WHAT TO DO: For this exercise, copy each line of the records that contains the word "toMoney".

★ ★ ★ ★ ★ ★ ★

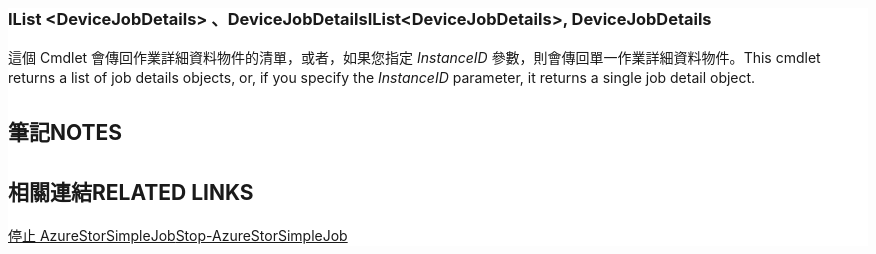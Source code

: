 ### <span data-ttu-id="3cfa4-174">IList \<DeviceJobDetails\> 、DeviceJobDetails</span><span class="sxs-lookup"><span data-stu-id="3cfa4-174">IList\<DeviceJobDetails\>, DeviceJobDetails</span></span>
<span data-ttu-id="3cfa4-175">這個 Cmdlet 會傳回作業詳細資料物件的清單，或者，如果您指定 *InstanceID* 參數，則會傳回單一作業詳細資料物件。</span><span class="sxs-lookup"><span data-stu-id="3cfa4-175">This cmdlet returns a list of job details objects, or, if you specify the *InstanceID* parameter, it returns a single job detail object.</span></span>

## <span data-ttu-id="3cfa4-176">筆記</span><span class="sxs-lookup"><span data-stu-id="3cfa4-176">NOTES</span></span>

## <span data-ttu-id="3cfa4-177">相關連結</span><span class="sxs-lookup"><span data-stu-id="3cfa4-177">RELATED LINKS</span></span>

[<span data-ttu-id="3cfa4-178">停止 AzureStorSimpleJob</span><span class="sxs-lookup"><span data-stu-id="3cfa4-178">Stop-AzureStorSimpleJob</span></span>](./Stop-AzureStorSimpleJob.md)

★ ★ ★ ★ ★ ★ ★

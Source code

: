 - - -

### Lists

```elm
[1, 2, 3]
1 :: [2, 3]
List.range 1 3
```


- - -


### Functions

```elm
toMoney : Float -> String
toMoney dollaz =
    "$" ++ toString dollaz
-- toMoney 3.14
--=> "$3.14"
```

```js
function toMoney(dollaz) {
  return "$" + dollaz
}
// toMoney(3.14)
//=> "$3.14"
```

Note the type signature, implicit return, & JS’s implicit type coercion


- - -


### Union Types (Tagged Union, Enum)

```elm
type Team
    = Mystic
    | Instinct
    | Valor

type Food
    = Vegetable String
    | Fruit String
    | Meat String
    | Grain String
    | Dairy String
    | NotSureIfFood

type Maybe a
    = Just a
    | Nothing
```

★ ★ ★ ★ ★ ★ ★

RESULT:
toMoney : Float -> String
toMoney dollaz =
-- toMoney 3.14
function toMoney(dollaz) {
// toMoney(3.14)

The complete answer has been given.